Experimental Properties:

Further physical and chemical characteristics of Eflapegrastim include:

Molecular Weight: 72000.0

Eflapegrastim is a type of Other substances

The pharmaceutical industry encompasses a diverse range of active pharmaceutical ingredients (APIs) that are used in the production of various medications. One category of APIs is known as other substances. This category includes substances that do not fall under the conventional classifications such as antibiotics, analgesics, or antihypertensives.

Other substances in pharmaceutical APIs consist of a broad array of chemical compounds with unique properties and applications. These substances play a crucial role in the formulation and development of specialized medications, catering to specific therapeutic needs. The category encompasses various substances like excipients, solvents, stabilizers, and pH adjusters.

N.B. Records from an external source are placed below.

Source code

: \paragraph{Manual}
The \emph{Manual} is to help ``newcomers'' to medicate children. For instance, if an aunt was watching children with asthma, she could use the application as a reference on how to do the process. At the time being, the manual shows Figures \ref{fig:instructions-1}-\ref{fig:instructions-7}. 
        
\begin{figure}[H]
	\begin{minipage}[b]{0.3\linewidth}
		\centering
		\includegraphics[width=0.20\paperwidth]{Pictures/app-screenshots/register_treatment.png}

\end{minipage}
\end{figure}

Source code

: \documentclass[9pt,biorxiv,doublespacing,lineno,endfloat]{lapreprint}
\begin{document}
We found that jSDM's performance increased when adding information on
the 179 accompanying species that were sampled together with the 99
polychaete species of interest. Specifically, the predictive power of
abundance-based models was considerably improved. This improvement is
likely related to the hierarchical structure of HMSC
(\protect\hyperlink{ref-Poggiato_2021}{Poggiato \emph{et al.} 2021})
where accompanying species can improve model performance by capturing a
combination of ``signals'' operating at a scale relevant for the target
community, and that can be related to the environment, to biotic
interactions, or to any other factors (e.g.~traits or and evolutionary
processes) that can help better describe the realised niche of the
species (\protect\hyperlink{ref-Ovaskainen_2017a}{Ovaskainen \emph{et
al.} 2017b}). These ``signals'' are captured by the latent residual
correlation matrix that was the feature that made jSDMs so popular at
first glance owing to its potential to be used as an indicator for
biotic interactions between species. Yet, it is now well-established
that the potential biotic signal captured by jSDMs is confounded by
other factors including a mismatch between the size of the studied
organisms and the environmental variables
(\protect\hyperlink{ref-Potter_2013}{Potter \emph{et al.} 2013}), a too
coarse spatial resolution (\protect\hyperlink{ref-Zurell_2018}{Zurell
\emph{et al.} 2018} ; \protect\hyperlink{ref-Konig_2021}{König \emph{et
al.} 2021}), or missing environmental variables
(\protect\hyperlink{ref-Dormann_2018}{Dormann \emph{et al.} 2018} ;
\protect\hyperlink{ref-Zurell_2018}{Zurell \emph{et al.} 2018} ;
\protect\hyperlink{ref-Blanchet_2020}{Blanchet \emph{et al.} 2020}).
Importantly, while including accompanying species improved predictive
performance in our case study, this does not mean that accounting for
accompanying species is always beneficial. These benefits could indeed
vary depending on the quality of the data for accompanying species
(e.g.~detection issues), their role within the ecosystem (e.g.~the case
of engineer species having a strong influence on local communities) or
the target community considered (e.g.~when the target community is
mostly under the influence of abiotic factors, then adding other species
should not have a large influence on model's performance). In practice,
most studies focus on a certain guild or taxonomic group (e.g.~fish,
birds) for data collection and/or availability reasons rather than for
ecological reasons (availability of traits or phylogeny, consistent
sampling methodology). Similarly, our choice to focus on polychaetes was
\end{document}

Excipients are inert substances that aid in the manufacturing process and enhance the stability, bioavailability, and patient acceptability of pharmaceutical formulations. Solvents are used to dissolve other ingredients and facilitate their incorporation into the final product. Stabilizers ensure the integrity and shelf life of medications by preventing degradation or chemical changes. pH adjusters help maintain the desired pH level of a formulation, which can influence the drug's efficacy and stability.

Pharmaceutical manufacturers carefully select and incorporate specific other substances into their formulations, adhering to regulatory guidelines and quality standards. These substances undergo rigorous testing and evaluation to ensure their safety, efficacy, and compatibility with the desired pharmaceutical product. By employing other substances in API formulations, pharmaceutical companies can optimize drug delivery, improve patient compliance, and enhance therapeutic outcomes.

In summary, the other substances category of pharmaceutical APIs comprises a diverse range of chemicals, including excipients, solvents, stabilizers, and pH adjusters. These substances contribute to the formulation, stability, and performance of medications, enabling pharmaceutical manufacturers to develop specialized products that meet specific therapeutic requirements.